Holding Your Team Accountable
Here at Wealthfront, all code changes need to be reviewed and approved before they can be merged into production. We find this process invaluable and if you don’t have a review process for your code, we’d recommend implementing one. You can start by developing some common standards that you will all abide by within a team, and some company-wide standards as well. Code reviews can then be an effective method to enforce and maintain these consistent and clean coding practices. When our team initially developed our clean code proclivities, the average number of comments and suggested refactors on code reviews shot up. We’ve since greatly improved our clean coding practices, and the average number of comments has fallen. So do your best to perform code reviews meticulously and methodically. Small comments focused on simplifying code will make a difference in the long-run.

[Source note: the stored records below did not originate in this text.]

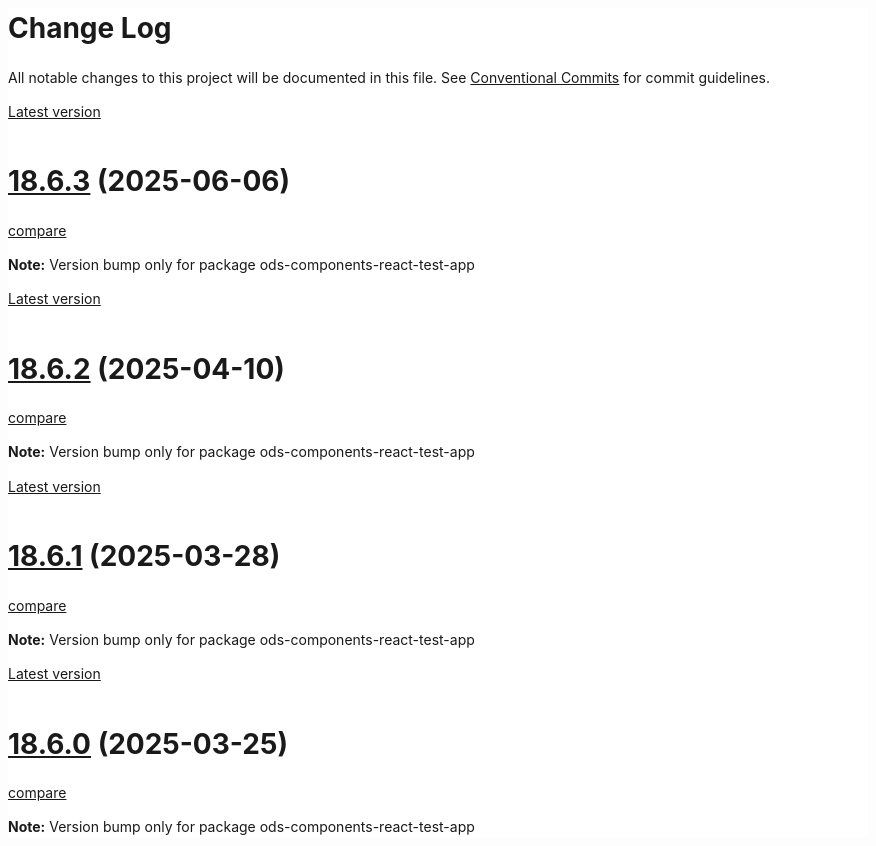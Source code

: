 # Change Log

All notable changes to this project will be documented in this file.
See [Conventional Commits](https://conventionalcommits.org) for commit guidelines.

[Latest version](https://ovh.github.io/design-system/latest/?path=/docs/design-system-changelog--page)


# [18.6.3](https://ovh.github.io/design-system/v18.6.3/?path=/docs/design-system-changelog--page) (2025-06-06)
[compare](https://github.com/ovh/design-system/compare/v18.6.2...v18.6.3)

**Note:** Version bump only for package ods-components-react-test-app





[Latest version](https://ovh.github.io/design-system/latest/?path=/docs/design-system-changelog--page)


# [18.6.2](https://ovh.github.io/design-system/v18.6.2/?path=/docs/design-system-changelog--page) (2025-04-10)
[compare](https://github.com/ovh/design-system/compare/v18.6.1...v18.6.2)

**Note:** Version bump only for package ods-components-react-test-app





[Latest version](https://ovh.github.io/design-system/latest/?path=/docs/design-system-changelog--page)


# [18.6.1](https://ovh.github.io/design-system/v18.6.1/?path=/docs/design-system-changelog--page) (2025-03-28)
[compare](https://github.com/ovh/design-system/compare/v18.6.0...v18.6.1)

**Note:** Version bump only for package ods-components-react-test-app





[Latest version](https://ovh.github.io/design-system/latest/?path=/docs/design-system-changelog--page)


# [18.6.0](https://ovh.github.io/design-system/v18.6.0/?path=/docs/design-system-changelog--page) (2025-03-25)
[compare](https://github.com/ovh/design-system/compare/v18.6.0-alpha.2...v18.6.0)

**Note:** Version bump only for package ods-components-react-test-app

People are often hesitant to spend time refactoring because it doesn’t always appear to yield concrete value. On the contrary, as developers, we spend the overwhelming majority of our time reading code, not writing it. Code that you spend several minutes writing might end up being read for several hours over its lifetime. Tech debt will inevitably build up in any project, but through successive refinement and refactoring you can reduce the build up over time, instead of waiting for it to boil over. There also is concrete value directly produced by refactoring, like the dependency reduction illustrated previously. Plus, as you read through and adjust code you’ll begin to notice all of the potential optimizations to improve performance. If there’s one thing to take away from this post, it’s that the little things truly will make a big difference over time.